Todos esses dados revelam que a hipocrisia de nossa sociedade que invisibiliza a questão do aborto, deixando essa discussão, quando muito, para o espaço das vidas privadas, causa conseqüências graves tanto para as mulheres, interferindo em todo seu contexto físico, social e psíquico, quanto para a saúde pública do país. Por isso militantes feministas denunciam que “essa hipocrisia gera hemorragia” (Marcha Mundial das Mulheres).
No Brasil aborto é crime (para quem não pode pagar!)

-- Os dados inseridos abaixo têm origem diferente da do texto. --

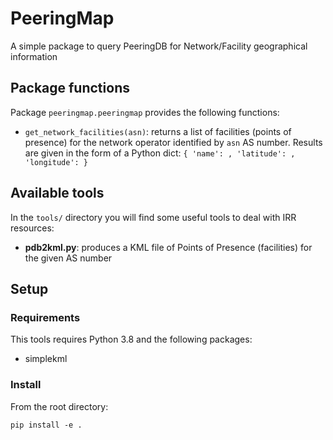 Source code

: # PeeringMap

A simple package to query PeeringDB for Network/Facility geographical information

## Package functions

Package `peeringmap.peeringmap` provides the following functions:

- `get_network_facilities(asn)`: returns a list of facilities (points of presence) for the network operator identified by `asn` AS number. Results are given in the form of a Python dict: `{ 'name': , 'latitude': , 'longitude': }`

## Available tools
In the `tools/` directory you will find some useful tools to deal with IRR resources:

- **pdb2kml.py**: produces a KML file of Points of Presence (facilities) for the given AS number

## Setup

### Requirements
This tools requires Python 3.8 and the following packages:

- simplekml

### Install
From the root directory:

`pip install -e .`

Na prática o aborto no Brasil só é crime mesmo pra quem não tem dinheiro, para as mulheres pobres, principalmente as negras que têm todo um histórico de opressão. Para respeitar a decisão das mulheres sobre o que querem para o seu corpo e diminuir as taxas escandalosas de complicações e mortes maternas ocasionadas por abortos inseguros é necessário que os serviços públicos de saúde possam fazer o atendimento com qualidade ao procedimento do aborto. O atendimento deve ser acompanhado, sem dúvida nenhuma, de campanhas e muita discussão sobre o que é o aborto, a autonomia da mulher especialmente no que tange sua sexualidade e a possibilidade de vivenciar realmente as escolhas de planejamento familiar.

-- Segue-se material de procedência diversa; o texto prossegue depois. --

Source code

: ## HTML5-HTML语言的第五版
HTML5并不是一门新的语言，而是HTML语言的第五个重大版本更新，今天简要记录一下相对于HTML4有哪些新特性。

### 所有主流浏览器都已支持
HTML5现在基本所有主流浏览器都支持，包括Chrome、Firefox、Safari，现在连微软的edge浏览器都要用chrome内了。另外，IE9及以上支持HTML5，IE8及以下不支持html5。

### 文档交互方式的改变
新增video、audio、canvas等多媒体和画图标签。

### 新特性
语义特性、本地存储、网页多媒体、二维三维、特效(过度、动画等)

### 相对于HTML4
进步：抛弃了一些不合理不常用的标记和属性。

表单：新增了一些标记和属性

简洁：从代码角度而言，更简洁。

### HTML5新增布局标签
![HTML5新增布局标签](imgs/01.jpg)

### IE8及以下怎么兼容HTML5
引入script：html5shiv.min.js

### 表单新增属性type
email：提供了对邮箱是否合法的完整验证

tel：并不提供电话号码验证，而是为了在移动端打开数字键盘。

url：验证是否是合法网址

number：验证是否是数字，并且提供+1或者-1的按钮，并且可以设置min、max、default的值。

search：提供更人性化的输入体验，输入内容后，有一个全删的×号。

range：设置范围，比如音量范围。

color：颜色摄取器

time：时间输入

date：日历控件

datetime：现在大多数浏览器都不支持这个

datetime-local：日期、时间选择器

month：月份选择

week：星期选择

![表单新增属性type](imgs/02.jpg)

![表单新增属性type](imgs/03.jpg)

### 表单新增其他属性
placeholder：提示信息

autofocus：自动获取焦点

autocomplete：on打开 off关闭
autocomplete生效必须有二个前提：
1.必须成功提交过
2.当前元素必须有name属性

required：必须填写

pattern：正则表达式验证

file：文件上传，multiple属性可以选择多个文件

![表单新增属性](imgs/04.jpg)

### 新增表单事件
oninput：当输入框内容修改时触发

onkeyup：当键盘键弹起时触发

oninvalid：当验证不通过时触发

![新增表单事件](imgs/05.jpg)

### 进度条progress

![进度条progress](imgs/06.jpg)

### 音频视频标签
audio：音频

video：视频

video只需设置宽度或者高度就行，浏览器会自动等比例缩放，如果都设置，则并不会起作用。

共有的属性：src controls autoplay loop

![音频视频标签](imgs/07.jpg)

28 de Setembro: Luta pela descriminalização do aborto!
Paula Leal
Diretora do DCE livre da USP
Diretora de Mulheres da UEE SP
Marcha Mundial das Mulheres
1 - Vásquez, SR. La situación del aborto en América Latina y el Caribe. In: < http://www.despenalizaciondelaborto.org.co/data/documentos/200509161615410.latina_caribe.pdf > Acessado em 22 de Setembro de 2007.
2 - Resumo da conferência de autoria do Dr. Jefferson Drezett; apresentada no Painel de Descriminalização do Aborto realizado em Brasília e promovido pela Secretaria Especial de Políticas para Mulheres em 07 de junho de 2005. In: <www.ipas.org.br/arquivos/jefferson/problema_saude05.doc > Acessado em 23 de Setembro de 2007.